“Well, Rae Malgregor,” he grinned mirthlessly. “The little kid is right, though I certainly don’t know where she got her information. I am a Liar. The pony’s name is not yet ‘Beautiful Pretty-Thing’! I am a—Drunk. I was drunk most of June! I am a Robber! I have taken you out of your youth—and the love-chances of your youth,—and shut you up here in this great, gloomy old house of mine—to be my slave—and my child’s slave—and—”
“Pouf!” said the White Linen Nurse. “It would seem—silly—now, sir,—to marry a boy!”

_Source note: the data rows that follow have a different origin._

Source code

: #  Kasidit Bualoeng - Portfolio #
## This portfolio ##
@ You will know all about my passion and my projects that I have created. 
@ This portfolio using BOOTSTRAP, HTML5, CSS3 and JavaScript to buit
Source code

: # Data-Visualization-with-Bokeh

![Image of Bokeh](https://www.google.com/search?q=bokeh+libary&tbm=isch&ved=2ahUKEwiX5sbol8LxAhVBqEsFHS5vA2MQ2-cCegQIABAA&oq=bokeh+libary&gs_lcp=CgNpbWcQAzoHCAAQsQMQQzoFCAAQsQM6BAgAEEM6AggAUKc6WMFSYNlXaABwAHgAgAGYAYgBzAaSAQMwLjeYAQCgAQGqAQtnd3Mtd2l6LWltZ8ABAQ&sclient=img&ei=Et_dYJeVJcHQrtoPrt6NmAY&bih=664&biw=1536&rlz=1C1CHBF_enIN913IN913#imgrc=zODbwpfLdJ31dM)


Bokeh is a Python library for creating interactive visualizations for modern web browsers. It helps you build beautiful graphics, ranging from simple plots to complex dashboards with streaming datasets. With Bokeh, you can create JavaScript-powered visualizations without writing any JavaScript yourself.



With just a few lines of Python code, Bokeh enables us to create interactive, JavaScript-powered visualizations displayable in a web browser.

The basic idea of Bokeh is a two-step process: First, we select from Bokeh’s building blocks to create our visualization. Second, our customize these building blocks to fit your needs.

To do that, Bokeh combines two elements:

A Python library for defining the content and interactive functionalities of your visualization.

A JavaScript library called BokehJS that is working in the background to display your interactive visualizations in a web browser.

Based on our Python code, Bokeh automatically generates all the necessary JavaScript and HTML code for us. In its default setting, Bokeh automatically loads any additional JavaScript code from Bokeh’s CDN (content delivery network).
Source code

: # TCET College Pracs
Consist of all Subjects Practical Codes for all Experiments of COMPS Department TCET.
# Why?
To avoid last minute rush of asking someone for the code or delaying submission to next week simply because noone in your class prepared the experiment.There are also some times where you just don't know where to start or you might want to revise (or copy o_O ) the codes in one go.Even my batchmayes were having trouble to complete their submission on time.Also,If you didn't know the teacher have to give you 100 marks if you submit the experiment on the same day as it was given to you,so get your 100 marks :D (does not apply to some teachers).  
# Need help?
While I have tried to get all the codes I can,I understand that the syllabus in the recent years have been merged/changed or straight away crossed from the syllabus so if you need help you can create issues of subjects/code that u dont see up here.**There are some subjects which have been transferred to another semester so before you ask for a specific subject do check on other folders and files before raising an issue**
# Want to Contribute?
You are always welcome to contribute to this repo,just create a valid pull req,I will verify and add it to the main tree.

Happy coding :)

“And I’ve been a beast to you!” persisted the Senior Surgeon. “From the very first day you belonged to me I’ve been a—beast to you,—venting brutally on your youth, on your sweetness, on your patience,—all the work, the worry, the wear and tear, the abnormal strain and stress of my disordered days—and years,—and I’ve let my little girl vent also on you all the pang and pain of her disordered days! And because in this great, gloomy, rackety house it seemed suddenly like a miracle from heaven to have service that was soft-footed, gentle-handed, pleasant-hearted, I’ve let you shoulder all the hideous drudgery,—the care,—one horrid homely task after another piling up-up-up—till you dropped in your tracks yesterday—still smiling!”
“But I got a good deal out of it, even so, sir!” protested the White Linen Nurse. “See, sir!” she smiled. “I’ve got real lines in my face—now—like other women! I’m not a doll any more! I’m not a—”

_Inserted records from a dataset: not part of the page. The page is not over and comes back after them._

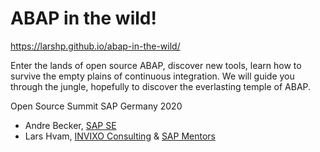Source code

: # ABAP in the wild!

https://larshp.github.io/abap-in-the-wild/

Enter the lands of open source ABAP, discover new tools, learn how to survive the empty plains of continuous integration. We will guide you through the jungle, hopefully to discover the everlasting temple of ABAP.

Open Source Summit SAP Germany 2020

* Andre Becker, [SAP SE](https://www.sap.com)
* Lars Hvam, [INVIXO Consulting](https://www.invixo.com) & [SAP Mentors](https://community.sap.com/programs/influencer-programs/mentors)

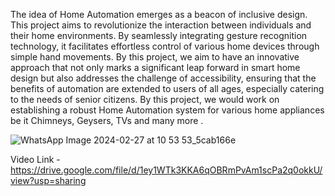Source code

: The idea of Home Automation emerges as a beacon of inclusive design. This project aims to revolutionize the interaction between individuals and their home environments. By seamlessly integrating gesture recognition technology, it facilitates effortless control of various home devices through simple hand movements. By this project, we aim to have an innovative approach that not only marks a significant leap forward in smart home design but also addresses the challenge of accessibility, ensuring that the benefits of automation are extended to users of all ages, especially catering to the needs of senior citizens. By this project, we would work on establishing a robust Home Automation system for various home appliances be it Chimneys, Geysers, TVs and many more .


![WhatsApp Image 2024-02-27 at 10 53 53_5cab166e](https://github.com/arnav777dev/CHS1_HomeAutomation/assets/98037912/81fb08c5-7b83-4b86-bb96-05c38b83a09d)

Video Link - https://drive.google.com/file/d/1ey1WTk3KKA6qOBRmPvAm1scPa2q0okkU/view?usp=sharing
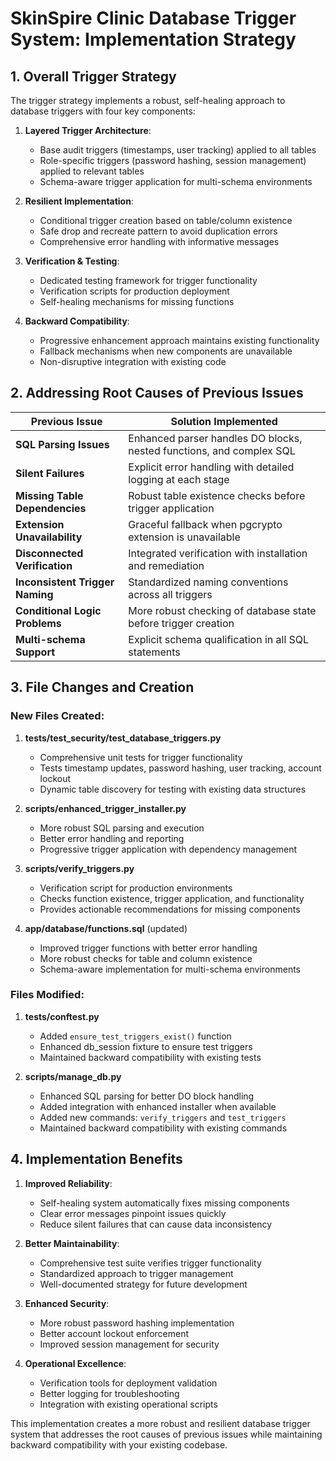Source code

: # SkinSpire Clinic Database Trigger System: Implementation Strategy

## 1. Overall Trigger Strategy

The trigger strategy implements a robust, self-healing approach to database triggers with four key components:

1. **Layered Trigger Architecture**:
   - Base audit triggers (timestamps, user tracking) applied to all tables
   - Role-specific triggers (password hashing, session management) applied to relevant tables
   - Schema-aware trigger application for multi-schema environments

2. **Resilient Implementation**:
   - Conditional trigger creation based on table/column existence
   - Safe drop and recreate pattern to avoid duplication errors
   - Comprehensive error handling with informative messages

3. **Verification & Testing**:
   - Dedicated testing framework for trigger functionality
   - Verification scripts for production deployment
   - Self-healing mechanisms for missing functions

4. **Backward Compatibility**:
   - Progressive enhancement approach maintains existing functionality
   - Fallback mechanisms when new components are unavailable
   - Non-disruptive integration with existing code

## 2. Addressing Root Causes of Previous Issues

| Previous Issue | Solution Implemented |
|----------------|----------------------|
| **SQL Parsing Issues** | Enhanced parser handles DO blocks, nested functions, and complex SQL |
| **Silent Failures** | Explicit error handling with detailed logging at each stage |
| **Missing Table Dependencies** | Robust table existence checks before trigger application |
| **Extension Unavailability** | Graceful fallback when pgcrypto extension is unavailable |
| **Disconnected Verification** | Integrated verification with installation and remediation |
| **Inconsistent Trigger Naming** | Standardized naming conventions across all triggers |
| **Conditional Logic Problems** | More robust checking of database state before trigger creation |
| **Multi-schema Support** | Explicit schema qualification in all SQL statements |

## 3. File Changes and Creation

### New Files Created:

1. **tests/test_security/test_database_triggers.py**
   - Comprehensive unit tests for trigger functionality
   - Tests timestamp updates, password hashing, user tracking, account lockout
   - Dynamic table discovery for testing with existing data structures

2. **scripts/enhanced_trigger_installer.py**
   - More robust SQL parsing and execution
   - Better error handling and reporting
   - Progressive trigger application with dependency management

3. **scripts/verify_triggers.py**
   - Verification script for production environments
   - Checks function existence, trigger application, and functionality
   - Provides actionable recommendations for missing components

4. **app/database/functions.sql** (updated)
   - Improved trigger functions with better error handling
   - More robust checks for table and column existence
   - Schema-aware implementation for multi-schema environments

### Files Modified:

1. **tests/conftest.py**
   - Added `ensure_test_triggers_exist()` function
   - Enhanced db_session fixture to ensure test triggers
   - Maintained backward compatibility with existing tests

2. **scripts/manage_db.py**
   - Enhanced SQL parsing for better DO block handling
   - Added integration with enhanced installer when available
   - Added new commands: `verify_triggers` and `test_triggers`
   - Maintained backward compatibility with existing commands

## 4. Implementation Benefits

1. **Improved Reliability**:
   - Self-healing system automatically fixes missing components
   - Clear error messages pinpoint issues quickly
   - Reduce silent failures that can cause data inconsistency

2. **Better Maintainability**:
   - Comprehensive test suite verifies trigger functionality
   - Standardized approach to trigger management
   - Well-documented strategy for future development

3. **Enhanced Security**:
   - More robust password hashing implementation
   - Better account lockout enforcement
   - Improved session management for security

4. **Operational Excellence**:
   - Verification tools for deployment validation
   - Better logging for troubleshooting
   - Integration with existing operational scripts

This implementation creates a more robust and resilient database trigger system that addresses the root causes of previous issues while maintaining backward compatibility with your existing codebase.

“Yes!” groaned the Senior Surgeon. “And I might just as kindly have carved those lines with my knife! But I was going to make it all up to you to-day!” he hurried. “I swear I was! Even in one short little week I could have done it! You wouldn’t have known me! I was going to take you away,—just you and me! I would have been a Saint! I swear I would! I would have given you such a great, wonderful, child-hearted holiday—as you never dreamed of in all your unselfish life! A holiday all you—you—you! You could have—dug in the sand if you’d wanted to! Gad! I’d have dug in the sand—if you’d wanted me to! And now it’s all gone from me, all the will, all the sheer positive self-assurance that I could have carried the thing through—absolutely selflessly. That little girl’s sneering taunt? The ghost of her mother—in that taunt? God! When anybody knocks you just in your decency it doesn’t harm you specially! But when they knock you in your Wanting-To-Be-Decent it—it undermines you somewhere. I don’t know exactly how! I’m nothing but a man again—now, just a plain, every day, greedy, covetous, physical man—on the edge of a holiday, the first clean holiday in twenty years,—that he no longer dares to take!”
A little swayingly the White Linen Nurse shifted her standing weight from one foot to the other.
“I’m sorry, sir!” said the White Linen Nurse. “I’d like to have seen a roller-coaster, sir!”